Option 3: Semolina blend

  • 1 3/4 cups

    all-purpose or ‘00’ flour (233 grams), plus more for dusting

  • 1/3 cup

    semolina flour (55 grams)

  • 3/4 cup

    water

For cooking:

  • Salt, for the cooking water

Equipment

  • Scale (optional)

  • Measuring cups

  • Fine-mesh strainer

  • Bench scraper

  • Rolling pin

  • Plastic wrap

  • 2

    baking sheets

  • Parchment paper

  • Chef’s knife, pizza cutter, or pastry wheel cutter

  • Large pot

  • Colander

Instructions

  1. Sift the flour. Sift the flour(s) through a fine-mesh strainer into a mound on a work surface.

  2. Create a well. Make a well in the center of the mound about 6 inches wide with sides high enough to hold the water in the center. Gently pour 3/4 cup water into the well.

  3. Incorporate some of the flour into the water. Using a fork, gently whisk some of the flour next to the water into the water until the mixture looks like thick pancake batter.

  4. Finish combining the flour and water. Once the mixture is too thick to whisk anymore, use your hands or a bench scraper to finish folding the dry flour into the dough. Working from the outside in, fold the flour into the wet dough mixture until everything is completely combined into a shaggy dough. If the mixture is too dry, wet your hands and continue kneading.

  5. Knead the dough. Pull the top edge of the dough over the center and press down with the palm of your hand. Rotate the dough by a quarter of a turn and repeat. Repeat until you have a rough, slightly shaggy ball of dough, about 5 minutes.

  6. Check the dough for moisture. If the dough still appears dry on the outside, wet your hands and continue to knead until the dough is smooth with light lumps on the outside, about 5 minutes more. Press the dough with your finger, it should gently bounce back. (Alternatively, if the dough appears too wet, then dust some flour.)

  7. Wrap the dough and let it rest. Wrap the dough in plastic wrap and let rest at room temperature for 15 to 20 minutes. Meanwhile, clean up the work surface.

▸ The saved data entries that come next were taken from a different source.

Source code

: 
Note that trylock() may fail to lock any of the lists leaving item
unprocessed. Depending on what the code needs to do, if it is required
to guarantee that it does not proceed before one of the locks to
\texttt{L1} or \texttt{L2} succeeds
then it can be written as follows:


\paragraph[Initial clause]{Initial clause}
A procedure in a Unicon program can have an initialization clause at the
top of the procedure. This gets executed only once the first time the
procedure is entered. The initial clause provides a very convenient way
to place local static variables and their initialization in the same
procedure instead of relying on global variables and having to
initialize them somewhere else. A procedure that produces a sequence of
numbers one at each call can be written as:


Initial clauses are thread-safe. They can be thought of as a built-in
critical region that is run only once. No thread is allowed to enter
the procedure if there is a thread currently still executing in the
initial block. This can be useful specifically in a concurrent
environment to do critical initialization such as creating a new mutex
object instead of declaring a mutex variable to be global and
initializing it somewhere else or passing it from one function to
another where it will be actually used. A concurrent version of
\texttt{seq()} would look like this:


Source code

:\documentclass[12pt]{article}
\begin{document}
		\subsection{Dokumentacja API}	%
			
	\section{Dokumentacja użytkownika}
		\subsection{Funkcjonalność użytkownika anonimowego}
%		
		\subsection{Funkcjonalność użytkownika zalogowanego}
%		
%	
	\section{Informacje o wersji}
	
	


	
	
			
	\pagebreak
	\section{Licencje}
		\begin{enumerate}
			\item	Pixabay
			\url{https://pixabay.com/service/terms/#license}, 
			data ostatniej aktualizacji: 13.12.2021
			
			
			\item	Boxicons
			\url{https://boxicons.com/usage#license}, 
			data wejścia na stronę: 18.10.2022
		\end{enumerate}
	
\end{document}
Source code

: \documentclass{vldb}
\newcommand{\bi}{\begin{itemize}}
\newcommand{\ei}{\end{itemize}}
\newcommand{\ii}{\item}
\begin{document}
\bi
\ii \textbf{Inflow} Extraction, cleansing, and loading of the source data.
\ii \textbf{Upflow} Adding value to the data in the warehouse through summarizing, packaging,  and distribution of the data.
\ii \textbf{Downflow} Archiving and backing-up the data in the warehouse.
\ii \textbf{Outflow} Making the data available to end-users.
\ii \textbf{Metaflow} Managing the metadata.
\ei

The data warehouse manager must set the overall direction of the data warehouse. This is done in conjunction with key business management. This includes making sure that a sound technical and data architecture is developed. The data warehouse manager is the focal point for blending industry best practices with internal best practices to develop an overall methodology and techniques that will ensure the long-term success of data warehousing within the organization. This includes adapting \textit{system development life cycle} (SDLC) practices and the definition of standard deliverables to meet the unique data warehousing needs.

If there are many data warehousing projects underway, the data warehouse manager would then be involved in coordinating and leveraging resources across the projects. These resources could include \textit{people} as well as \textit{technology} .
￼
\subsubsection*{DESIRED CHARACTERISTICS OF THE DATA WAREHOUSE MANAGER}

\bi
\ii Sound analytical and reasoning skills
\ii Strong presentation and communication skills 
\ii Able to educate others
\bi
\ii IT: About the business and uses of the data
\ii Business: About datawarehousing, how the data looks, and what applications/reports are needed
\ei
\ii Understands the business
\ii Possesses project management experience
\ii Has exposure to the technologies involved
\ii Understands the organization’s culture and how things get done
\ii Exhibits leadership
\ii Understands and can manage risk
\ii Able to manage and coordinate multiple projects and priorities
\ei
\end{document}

  8. Divide the dough. Generously dust the work surface with flour. Unwrap the dough and cut it in half with a knife or bench scraper. Rewrap one piece in the plastic wrap while you roll out the other.

  9. Roll the dough. Using a rolling pin, roll the dough until very thin, about the thickness of 6 to 8 stacked sheets of paper (about 3 mm). The shape doesn’t matter, but it can be rolled into a rough 10x16-inch rectangle.

  10. Cut dough into strips. Using a pastry, pizza wheel, or sharp knife, cut the dough into 1-inch wide strips. Cover the strips with plastic wrap while you twist the pasta one strip at a time.

  11. Twist the pasta. Line 2 baking sheets with parchment paper and lightly dust with flour. Working one strip at a time, gently pull the strip from the work surface. Using your non-dominant hand, gently pinch the strip about 3 inches from one end. Using your dominant hand, gently twist the strip as much as you can until you have about a 2-inch long twisted piece of pasta. Remove the twist from the rest of the strip with a pinch and twist motion, then place it on the baking sheet. Repeat with the rest of the strip, then repeat with the remaining strips, placing the strips in a single layer on the baking sheet. Let pasta dry on the baking sheet for 10 minutes. (The strozzapretti can be frozen on the baking sheet at this point.)

  12. Repeat with the remaining dough. Repeat rolling, cutting, and shaping the remaining piece of dough, placing it on the second baking sheet.

  13. Cook the pasta. Fill a large pot with water, bring to a boil and season generously with salt. Add the pasta and cook until just al dente, 3 to 4 minutes. Drain and serve with your favorite sauce.

Recipe Notes

Storage: Uncooked pasta is best frozen on a baking sheet, then transferred to a freezer bag until ready took. Cook frozen, adding a little cook time as needed.